## DIRECTIONS:
Look through the material below. Return exactly the lines from the one with "4. Normnalization Layer (Hidden Layer)" through the one with "### Convulational Layer", both included.

## SOURCE MATERIAL:
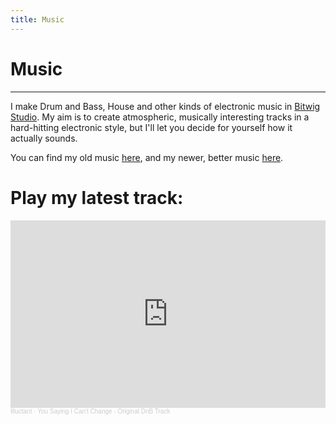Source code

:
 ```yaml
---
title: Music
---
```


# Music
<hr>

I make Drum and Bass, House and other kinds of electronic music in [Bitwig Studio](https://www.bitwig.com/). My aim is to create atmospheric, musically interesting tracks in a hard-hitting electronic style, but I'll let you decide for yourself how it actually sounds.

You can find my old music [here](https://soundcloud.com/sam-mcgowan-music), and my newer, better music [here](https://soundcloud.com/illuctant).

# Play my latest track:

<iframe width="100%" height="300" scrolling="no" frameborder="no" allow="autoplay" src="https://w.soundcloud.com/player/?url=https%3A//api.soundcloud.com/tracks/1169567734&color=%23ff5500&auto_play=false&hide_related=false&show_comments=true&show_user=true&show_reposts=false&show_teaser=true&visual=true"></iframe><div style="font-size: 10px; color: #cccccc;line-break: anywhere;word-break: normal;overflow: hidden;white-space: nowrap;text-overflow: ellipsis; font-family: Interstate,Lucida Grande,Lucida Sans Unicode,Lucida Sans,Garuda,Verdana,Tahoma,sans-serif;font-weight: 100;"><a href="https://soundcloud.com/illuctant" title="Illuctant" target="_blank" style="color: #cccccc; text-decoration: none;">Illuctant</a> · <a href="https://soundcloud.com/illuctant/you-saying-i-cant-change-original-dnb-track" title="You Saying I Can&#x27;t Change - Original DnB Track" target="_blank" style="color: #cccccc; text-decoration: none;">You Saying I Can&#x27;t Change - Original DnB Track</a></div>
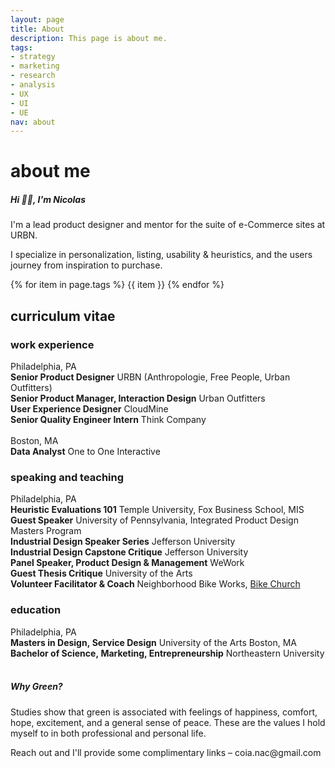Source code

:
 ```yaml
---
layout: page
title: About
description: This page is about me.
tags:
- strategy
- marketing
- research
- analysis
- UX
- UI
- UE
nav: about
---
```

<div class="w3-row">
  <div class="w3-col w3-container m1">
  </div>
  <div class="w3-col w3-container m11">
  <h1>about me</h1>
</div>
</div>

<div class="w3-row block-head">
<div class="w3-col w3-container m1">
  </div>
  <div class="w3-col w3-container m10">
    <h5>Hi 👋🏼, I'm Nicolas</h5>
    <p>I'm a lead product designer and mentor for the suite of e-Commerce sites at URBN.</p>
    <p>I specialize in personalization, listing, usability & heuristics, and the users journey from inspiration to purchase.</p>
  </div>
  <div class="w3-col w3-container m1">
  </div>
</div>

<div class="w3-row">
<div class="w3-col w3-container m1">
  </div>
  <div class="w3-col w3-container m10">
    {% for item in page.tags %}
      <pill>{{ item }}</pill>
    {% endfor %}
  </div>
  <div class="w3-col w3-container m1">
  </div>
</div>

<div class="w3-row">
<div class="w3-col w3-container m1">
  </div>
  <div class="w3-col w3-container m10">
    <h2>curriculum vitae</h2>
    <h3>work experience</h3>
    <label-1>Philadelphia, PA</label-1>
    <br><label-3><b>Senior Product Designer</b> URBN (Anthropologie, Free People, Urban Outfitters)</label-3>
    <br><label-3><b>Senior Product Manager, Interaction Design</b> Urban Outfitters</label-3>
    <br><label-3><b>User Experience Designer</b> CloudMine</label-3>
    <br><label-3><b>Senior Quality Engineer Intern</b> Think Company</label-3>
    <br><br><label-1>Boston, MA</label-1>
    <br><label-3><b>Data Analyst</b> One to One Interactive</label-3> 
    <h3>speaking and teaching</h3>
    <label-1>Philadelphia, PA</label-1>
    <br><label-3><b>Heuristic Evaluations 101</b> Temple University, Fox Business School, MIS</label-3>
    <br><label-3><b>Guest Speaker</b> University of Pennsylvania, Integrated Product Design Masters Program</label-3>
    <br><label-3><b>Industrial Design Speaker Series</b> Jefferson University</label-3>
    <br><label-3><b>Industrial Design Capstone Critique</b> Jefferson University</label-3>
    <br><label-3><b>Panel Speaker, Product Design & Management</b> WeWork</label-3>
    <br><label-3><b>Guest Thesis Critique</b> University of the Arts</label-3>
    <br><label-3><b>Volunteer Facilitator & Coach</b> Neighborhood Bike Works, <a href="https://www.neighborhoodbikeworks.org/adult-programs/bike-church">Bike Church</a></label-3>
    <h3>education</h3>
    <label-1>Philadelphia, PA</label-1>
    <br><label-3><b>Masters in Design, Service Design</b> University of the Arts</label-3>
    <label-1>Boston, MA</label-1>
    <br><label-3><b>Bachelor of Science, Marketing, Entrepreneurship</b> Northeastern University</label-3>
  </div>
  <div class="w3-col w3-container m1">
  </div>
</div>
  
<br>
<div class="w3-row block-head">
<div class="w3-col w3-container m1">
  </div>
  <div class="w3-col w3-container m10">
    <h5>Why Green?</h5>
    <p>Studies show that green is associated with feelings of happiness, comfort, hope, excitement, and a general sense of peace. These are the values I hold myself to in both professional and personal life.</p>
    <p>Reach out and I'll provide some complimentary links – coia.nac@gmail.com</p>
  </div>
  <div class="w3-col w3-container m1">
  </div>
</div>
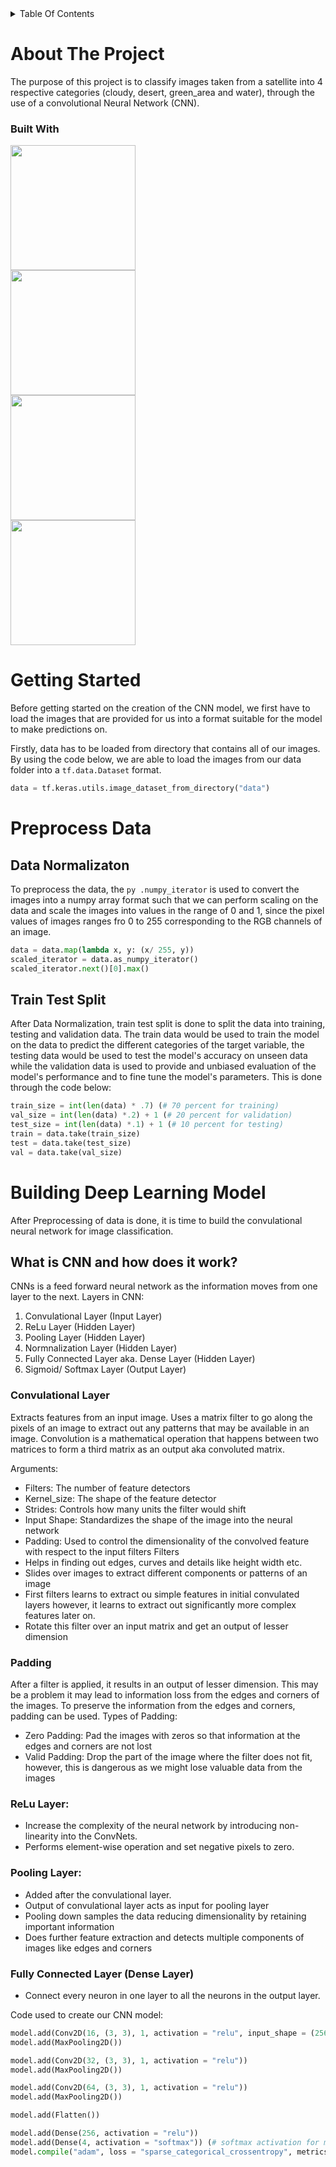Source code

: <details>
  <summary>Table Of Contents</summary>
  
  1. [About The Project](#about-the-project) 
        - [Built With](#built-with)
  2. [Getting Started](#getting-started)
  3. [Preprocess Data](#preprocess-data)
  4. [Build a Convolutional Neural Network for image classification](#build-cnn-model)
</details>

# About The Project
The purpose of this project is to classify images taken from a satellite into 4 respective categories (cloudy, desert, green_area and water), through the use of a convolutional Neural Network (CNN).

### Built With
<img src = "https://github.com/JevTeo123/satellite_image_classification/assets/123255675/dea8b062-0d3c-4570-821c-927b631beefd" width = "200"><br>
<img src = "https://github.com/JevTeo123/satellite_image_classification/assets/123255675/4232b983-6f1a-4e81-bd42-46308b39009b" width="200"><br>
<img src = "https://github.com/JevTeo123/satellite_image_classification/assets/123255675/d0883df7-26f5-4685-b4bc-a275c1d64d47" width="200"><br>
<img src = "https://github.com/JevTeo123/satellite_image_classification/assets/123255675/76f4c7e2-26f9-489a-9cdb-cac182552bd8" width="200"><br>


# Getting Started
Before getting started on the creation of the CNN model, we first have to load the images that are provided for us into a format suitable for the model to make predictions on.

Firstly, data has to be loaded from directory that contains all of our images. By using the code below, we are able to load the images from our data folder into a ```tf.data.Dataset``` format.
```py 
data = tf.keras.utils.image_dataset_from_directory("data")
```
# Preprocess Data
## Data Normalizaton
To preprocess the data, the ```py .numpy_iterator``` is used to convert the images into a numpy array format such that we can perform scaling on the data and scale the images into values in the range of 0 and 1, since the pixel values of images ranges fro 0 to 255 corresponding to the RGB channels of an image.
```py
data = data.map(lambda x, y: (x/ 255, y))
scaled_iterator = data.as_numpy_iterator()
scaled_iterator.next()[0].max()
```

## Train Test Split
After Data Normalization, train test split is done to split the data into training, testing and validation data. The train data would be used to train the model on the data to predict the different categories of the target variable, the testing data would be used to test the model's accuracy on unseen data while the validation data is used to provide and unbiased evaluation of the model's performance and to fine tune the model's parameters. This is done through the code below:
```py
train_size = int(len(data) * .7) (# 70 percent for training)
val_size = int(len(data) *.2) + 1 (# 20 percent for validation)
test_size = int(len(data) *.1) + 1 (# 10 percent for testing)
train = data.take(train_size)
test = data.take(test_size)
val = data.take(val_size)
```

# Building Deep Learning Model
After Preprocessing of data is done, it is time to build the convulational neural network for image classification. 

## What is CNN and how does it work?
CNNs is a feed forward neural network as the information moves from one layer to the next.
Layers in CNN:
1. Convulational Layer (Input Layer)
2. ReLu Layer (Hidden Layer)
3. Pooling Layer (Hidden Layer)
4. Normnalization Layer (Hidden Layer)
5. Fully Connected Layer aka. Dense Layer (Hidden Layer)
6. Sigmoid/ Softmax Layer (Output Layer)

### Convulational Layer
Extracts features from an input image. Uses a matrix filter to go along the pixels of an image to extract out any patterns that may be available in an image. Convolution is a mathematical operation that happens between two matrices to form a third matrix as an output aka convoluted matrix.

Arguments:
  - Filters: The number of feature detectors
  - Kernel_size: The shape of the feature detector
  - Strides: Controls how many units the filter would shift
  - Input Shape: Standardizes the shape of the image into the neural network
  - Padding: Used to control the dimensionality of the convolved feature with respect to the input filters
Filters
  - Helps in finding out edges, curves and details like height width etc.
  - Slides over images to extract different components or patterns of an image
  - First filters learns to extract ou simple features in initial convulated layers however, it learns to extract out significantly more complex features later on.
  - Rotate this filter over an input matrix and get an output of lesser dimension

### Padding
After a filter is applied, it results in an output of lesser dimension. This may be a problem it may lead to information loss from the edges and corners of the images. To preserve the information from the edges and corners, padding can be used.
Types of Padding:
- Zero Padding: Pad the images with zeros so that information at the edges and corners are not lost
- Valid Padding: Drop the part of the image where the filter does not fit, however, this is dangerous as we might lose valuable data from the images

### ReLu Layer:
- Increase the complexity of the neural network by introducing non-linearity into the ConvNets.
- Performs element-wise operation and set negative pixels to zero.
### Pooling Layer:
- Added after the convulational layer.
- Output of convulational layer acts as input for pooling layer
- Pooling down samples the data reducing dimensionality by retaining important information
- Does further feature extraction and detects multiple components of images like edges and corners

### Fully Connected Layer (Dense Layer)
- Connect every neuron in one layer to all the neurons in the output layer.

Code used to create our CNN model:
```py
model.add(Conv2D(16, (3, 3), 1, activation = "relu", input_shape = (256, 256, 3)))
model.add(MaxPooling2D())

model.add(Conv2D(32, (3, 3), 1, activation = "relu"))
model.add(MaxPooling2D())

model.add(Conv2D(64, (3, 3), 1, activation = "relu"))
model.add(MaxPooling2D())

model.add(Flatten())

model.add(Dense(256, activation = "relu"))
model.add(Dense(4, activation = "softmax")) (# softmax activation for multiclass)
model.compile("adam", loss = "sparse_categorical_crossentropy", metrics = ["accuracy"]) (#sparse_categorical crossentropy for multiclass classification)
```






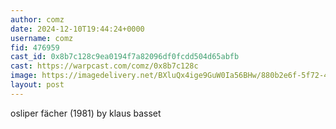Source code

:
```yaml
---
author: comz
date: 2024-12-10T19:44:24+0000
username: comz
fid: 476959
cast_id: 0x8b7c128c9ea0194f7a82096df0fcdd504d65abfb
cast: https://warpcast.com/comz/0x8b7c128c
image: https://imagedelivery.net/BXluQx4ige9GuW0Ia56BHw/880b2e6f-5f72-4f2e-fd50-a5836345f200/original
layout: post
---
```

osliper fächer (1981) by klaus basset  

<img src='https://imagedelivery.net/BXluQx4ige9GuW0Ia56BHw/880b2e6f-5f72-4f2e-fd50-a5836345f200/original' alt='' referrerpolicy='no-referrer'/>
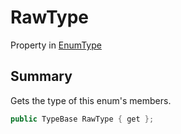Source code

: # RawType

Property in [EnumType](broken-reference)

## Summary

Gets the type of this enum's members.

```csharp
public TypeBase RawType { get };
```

## ANSWER TO THIS PROBLEM:
4. Normnalization Layer (Hidden Layer)
5. Fully Connected Layer aka. Dense Layer (Hidden Layer)
6. Sigmoid/ Softmax Layer (Output Layer)

### Convulational Layer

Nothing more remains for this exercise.